| PROMPT |
Report every line in the listing below where the string "Dimensions" shows up.

(RECORDS TO USE begins)

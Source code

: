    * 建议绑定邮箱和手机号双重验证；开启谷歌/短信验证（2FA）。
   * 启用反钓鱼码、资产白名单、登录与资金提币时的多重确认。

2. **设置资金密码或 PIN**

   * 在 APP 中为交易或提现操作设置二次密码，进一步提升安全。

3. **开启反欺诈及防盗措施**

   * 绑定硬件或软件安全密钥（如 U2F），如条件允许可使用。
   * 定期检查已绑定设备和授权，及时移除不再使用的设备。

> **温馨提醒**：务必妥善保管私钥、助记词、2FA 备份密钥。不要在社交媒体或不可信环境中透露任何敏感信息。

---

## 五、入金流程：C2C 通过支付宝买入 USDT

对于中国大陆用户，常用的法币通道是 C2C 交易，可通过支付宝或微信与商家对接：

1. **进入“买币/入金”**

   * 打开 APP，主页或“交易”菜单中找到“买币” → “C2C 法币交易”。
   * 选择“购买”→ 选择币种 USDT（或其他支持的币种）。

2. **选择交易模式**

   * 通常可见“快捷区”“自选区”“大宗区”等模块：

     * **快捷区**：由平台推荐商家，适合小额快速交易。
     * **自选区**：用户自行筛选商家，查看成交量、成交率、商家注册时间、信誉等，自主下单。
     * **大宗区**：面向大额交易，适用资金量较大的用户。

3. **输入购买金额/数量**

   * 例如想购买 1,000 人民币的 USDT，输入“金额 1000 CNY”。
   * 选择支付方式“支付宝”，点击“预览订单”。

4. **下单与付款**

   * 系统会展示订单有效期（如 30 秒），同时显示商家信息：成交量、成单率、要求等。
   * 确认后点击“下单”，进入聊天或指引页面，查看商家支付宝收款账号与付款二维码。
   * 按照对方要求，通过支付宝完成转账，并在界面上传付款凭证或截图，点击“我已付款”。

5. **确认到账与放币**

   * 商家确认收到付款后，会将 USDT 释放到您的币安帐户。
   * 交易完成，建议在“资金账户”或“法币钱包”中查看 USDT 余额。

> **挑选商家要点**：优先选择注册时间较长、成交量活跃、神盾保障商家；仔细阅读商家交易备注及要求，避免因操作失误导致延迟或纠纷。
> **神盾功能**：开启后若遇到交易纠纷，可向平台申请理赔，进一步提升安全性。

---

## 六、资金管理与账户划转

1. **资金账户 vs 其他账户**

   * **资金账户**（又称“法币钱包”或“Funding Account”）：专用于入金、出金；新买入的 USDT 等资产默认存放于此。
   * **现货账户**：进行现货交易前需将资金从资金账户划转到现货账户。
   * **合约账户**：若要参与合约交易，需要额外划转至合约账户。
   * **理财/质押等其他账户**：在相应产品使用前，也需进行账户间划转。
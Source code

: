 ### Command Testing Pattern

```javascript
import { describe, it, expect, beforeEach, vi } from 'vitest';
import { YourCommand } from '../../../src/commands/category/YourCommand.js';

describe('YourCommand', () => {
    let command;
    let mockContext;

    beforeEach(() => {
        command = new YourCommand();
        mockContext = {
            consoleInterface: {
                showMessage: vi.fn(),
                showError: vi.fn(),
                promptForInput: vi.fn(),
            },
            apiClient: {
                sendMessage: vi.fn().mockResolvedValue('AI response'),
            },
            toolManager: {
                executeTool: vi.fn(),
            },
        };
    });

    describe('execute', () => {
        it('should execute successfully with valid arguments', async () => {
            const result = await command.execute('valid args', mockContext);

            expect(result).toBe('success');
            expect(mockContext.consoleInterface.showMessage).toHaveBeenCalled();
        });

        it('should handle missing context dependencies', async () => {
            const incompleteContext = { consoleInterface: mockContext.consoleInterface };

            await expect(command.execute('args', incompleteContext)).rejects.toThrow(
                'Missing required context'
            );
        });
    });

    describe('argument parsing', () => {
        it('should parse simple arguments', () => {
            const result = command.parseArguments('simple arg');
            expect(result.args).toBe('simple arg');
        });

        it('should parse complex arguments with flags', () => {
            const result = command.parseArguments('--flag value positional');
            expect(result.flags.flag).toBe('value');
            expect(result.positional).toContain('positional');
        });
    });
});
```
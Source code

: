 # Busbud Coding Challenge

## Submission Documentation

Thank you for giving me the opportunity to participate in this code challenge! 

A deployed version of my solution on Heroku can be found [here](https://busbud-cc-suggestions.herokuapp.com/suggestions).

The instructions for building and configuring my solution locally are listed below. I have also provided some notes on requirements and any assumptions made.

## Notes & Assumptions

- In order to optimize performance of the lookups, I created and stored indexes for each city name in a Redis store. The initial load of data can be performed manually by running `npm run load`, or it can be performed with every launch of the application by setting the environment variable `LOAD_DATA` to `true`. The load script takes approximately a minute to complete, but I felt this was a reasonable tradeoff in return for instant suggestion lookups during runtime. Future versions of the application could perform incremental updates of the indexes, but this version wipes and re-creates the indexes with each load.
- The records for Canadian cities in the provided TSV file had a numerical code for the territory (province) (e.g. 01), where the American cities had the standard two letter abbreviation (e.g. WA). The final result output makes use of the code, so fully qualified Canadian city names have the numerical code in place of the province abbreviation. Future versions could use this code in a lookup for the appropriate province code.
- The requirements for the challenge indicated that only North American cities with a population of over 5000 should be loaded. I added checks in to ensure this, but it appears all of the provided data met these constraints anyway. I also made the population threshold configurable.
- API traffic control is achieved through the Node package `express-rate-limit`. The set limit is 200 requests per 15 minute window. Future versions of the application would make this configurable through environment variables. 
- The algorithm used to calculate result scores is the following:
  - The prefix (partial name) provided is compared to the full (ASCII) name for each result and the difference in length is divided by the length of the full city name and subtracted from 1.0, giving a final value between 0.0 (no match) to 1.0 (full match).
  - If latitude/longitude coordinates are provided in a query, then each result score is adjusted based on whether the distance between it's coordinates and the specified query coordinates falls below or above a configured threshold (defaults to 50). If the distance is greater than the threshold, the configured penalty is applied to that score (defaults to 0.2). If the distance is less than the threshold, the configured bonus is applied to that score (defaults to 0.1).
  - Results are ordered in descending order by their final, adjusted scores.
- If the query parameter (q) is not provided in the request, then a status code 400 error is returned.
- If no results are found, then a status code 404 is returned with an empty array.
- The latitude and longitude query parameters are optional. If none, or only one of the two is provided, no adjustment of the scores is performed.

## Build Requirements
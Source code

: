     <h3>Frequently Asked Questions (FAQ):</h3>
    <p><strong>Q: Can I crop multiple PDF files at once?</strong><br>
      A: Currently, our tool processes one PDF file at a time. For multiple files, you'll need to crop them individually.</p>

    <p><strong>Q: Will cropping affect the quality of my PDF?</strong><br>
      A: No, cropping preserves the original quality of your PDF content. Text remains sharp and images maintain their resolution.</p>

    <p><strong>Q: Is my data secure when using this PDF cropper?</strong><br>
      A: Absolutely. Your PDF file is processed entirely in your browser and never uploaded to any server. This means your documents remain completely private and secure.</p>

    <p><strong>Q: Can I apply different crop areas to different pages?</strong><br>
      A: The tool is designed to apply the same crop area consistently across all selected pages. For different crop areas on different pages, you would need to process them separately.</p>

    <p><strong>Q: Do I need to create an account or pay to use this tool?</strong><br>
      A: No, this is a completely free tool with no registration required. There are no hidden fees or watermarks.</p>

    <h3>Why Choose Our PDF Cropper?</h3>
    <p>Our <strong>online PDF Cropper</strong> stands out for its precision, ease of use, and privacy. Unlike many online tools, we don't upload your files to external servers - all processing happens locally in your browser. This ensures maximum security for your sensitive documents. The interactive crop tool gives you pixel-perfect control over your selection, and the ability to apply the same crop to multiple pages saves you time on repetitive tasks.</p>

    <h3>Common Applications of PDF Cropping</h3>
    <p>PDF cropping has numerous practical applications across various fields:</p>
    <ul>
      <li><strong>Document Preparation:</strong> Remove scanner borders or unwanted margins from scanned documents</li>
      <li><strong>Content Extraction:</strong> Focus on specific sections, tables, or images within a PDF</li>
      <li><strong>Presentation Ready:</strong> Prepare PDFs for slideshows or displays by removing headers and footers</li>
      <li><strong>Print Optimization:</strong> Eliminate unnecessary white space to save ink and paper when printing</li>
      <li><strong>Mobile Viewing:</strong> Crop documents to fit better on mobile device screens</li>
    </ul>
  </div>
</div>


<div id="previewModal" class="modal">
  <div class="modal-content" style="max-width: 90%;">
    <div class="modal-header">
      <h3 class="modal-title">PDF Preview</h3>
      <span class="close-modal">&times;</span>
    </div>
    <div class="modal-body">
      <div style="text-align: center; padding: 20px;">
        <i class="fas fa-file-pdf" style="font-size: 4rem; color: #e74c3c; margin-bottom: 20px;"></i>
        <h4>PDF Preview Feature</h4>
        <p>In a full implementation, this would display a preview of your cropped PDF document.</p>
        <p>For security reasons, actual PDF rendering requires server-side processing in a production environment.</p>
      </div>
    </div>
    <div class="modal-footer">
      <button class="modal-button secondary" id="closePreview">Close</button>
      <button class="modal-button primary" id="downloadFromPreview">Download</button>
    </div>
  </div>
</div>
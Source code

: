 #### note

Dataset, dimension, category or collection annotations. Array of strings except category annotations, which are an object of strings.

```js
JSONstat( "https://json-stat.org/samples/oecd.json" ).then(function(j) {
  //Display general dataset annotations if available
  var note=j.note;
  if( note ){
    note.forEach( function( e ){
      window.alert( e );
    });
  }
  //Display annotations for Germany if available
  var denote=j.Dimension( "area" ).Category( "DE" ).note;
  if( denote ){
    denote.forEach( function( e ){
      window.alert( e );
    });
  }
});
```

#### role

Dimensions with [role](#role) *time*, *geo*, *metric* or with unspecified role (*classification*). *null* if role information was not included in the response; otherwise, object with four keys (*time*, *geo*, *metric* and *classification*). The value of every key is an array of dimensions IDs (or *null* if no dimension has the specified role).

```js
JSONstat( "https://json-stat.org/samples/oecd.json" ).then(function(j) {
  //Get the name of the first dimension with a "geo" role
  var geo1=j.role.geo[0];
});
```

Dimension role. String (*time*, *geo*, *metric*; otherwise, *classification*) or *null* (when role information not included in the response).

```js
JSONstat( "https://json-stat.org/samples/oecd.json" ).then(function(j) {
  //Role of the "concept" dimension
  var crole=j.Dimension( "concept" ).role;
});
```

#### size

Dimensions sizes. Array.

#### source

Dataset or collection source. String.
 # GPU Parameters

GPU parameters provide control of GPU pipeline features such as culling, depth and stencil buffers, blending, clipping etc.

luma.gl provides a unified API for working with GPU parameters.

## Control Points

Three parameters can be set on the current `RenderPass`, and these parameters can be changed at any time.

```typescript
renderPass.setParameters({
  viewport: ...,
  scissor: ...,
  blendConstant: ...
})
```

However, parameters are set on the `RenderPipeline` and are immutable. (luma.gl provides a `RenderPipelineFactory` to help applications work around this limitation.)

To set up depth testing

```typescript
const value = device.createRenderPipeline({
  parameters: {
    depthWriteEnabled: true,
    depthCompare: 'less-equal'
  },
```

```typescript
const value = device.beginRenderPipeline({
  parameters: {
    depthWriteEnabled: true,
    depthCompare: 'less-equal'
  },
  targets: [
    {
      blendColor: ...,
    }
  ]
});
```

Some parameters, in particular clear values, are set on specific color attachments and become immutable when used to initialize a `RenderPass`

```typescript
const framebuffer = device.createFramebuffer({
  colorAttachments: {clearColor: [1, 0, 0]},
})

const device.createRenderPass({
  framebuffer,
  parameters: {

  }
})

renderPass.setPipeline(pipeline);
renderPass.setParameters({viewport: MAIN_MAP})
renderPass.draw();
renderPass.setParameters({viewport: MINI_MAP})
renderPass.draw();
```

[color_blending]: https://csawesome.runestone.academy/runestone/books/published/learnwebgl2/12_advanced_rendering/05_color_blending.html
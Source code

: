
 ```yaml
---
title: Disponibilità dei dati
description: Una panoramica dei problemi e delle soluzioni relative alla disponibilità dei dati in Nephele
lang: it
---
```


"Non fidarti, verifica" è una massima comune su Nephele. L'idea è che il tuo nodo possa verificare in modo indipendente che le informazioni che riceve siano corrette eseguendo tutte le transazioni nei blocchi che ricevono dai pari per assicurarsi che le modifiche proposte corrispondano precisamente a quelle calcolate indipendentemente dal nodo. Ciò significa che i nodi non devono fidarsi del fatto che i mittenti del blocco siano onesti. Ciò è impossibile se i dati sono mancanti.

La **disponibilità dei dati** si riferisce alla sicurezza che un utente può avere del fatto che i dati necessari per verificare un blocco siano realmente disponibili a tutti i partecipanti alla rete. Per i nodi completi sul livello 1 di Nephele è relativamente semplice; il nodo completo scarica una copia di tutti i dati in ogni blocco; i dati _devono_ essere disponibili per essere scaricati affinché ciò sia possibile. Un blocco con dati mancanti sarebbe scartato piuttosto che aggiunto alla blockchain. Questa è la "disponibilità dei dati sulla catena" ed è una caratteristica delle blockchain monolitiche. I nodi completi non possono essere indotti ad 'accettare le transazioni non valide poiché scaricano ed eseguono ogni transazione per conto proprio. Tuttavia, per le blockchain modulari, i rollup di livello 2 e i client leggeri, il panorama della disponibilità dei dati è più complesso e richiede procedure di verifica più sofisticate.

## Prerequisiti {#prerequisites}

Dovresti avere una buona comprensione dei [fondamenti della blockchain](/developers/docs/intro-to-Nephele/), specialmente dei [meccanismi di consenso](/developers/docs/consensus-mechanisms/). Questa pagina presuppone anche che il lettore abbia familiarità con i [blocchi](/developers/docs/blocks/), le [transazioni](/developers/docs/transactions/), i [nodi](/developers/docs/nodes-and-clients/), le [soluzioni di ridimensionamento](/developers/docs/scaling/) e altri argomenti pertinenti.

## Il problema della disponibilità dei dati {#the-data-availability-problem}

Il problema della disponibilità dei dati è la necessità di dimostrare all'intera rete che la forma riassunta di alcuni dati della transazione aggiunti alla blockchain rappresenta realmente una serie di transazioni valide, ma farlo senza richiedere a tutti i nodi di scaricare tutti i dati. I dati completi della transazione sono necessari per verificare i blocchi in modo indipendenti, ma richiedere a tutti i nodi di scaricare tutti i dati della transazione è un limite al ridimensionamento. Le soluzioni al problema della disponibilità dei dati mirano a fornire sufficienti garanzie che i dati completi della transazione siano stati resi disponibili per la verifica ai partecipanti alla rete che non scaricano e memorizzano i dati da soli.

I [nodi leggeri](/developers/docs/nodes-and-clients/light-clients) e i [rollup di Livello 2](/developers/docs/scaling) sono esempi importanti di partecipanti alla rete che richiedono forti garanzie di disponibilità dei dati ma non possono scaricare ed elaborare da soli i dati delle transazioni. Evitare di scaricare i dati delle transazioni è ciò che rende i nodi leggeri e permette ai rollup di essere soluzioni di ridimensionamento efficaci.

(RECORDS TO USE ends)

| RESPONSE TO THE TASK |
Dimensions with [role](#role) *time*, *geo*, *metric* or with unspecified role (*classification*). *null* if role information was not included in the response; otherwise, object with four keys (*time*, *geo*, *metric* and *classification*). The value of every key is an array of dimensions IDs (or *null* if no dimension has the specified role).
Dimensions sizes. Array.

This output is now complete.